The researchers wanted to see whether these "digital organisms" could evolve the ability to perform certain operations with numbers, operations a human programmer could only compose out of at least 19 lines of code. In order to do a complex operation, such as adding numbers or comparing them, a digital organism first has to be able to perform simpler steps, such as reading a number and holding it in memory. Knock out any one of those steps, and the complex operation is impossible. This is "irreducible complexity," analogous to the way the lens, iris, retina and vitreous humor of a human eye work together, and if one component is removed the whole can't work.
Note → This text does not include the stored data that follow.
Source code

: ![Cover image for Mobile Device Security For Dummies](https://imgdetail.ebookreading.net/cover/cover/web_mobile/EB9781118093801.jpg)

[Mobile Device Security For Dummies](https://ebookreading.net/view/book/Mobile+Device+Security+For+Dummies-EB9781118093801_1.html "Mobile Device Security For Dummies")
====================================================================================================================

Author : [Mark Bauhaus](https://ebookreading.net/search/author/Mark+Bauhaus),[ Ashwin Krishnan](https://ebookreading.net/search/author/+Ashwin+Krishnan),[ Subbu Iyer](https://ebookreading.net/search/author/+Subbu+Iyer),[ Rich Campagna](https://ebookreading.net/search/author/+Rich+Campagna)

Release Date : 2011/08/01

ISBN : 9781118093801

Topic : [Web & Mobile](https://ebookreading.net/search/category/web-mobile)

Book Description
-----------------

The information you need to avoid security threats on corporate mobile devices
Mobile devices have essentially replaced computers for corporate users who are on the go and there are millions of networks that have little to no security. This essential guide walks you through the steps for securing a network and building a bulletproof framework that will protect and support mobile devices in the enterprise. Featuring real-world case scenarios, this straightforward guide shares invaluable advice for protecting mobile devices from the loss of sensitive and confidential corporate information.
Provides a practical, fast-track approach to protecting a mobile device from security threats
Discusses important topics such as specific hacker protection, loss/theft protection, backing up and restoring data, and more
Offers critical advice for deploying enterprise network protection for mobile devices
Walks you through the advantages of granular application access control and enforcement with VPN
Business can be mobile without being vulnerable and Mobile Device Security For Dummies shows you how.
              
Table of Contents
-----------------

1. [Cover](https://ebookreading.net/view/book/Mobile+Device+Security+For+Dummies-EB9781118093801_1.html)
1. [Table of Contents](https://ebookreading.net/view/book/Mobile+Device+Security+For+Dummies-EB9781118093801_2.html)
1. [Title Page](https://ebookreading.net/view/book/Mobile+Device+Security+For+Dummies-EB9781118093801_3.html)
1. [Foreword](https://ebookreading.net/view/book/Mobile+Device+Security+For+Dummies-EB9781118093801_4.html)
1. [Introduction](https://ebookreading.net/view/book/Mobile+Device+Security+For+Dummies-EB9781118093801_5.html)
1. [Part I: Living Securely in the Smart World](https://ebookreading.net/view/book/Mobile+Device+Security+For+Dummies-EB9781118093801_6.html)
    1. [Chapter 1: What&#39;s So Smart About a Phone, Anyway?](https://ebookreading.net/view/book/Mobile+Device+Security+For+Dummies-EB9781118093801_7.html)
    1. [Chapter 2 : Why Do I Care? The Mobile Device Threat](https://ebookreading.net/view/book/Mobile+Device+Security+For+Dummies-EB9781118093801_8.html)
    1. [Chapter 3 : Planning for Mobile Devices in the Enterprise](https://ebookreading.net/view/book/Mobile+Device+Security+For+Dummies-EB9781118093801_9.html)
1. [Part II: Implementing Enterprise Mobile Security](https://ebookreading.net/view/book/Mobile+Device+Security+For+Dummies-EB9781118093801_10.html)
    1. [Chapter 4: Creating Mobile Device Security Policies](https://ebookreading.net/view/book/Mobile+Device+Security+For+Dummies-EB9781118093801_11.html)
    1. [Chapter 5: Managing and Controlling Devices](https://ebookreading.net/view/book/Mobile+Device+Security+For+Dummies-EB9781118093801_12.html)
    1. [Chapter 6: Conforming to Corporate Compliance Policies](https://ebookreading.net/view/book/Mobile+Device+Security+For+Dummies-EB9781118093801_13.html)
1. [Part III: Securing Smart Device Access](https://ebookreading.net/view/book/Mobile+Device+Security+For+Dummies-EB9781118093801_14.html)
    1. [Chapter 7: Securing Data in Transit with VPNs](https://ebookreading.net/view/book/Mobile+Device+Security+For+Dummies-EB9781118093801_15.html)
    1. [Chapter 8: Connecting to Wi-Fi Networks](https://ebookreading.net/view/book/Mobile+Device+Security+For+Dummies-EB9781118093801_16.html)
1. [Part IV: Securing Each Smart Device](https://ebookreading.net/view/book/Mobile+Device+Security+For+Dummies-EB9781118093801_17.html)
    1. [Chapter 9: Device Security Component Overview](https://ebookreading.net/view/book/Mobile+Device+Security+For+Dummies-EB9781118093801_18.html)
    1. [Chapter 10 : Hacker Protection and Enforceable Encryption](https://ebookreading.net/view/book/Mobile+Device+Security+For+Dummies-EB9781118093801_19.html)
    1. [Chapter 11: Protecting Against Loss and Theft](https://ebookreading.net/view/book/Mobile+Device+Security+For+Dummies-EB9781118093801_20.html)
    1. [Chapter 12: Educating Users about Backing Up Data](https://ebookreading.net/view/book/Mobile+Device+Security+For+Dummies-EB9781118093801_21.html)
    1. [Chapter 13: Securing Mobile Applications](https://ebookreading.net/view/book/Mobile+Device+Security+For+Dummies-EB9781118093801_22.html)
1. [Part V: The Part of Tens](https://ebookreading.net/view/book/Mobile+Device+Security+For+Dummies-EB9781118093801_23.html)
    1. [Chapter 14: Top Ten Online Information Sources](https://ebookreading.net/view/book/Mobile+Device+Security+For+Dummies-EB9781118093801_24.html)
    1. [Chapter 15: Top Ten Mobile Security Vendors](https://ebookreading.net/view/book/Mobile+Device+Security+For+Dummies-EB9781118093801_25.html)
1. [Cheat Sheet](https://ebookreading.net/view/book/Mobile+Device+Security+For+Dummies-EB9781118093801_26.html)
Whenever random mutation produced a "digital organism" that could perform any one of these simple steps, the scientists "rewarded" it the way natural selection does: by speeding up its reproduction. More complex operations got bigger "rewards." In their first experiment, out of 50 trials of 16,000 generations each, the "organisms" evolved the ability to perform the ultimate operation 23 times -- in 23 different ways. (Think of the eyes of an octopus, a bee, and a human -- each produces an image, but by very different means.) Even more startling, when the researchers limited the supply of "food" -- i.e., numbers -- thus increasing the "competition," every trial produced "organisms" that could carry out the complex routine, and they got there five times faster. And there's even weirder stuff than that.
Avida software can be downloaded for free, and lots more information is available, at Caltech's Digital Life Laboratory. According to the Discover article, numerous "creationists" (more likely Intelligent Design advocates) have downloaded the software and tried to find flaws in it; so far, none have. Well, gentlemen, what do you have to say for yourselves?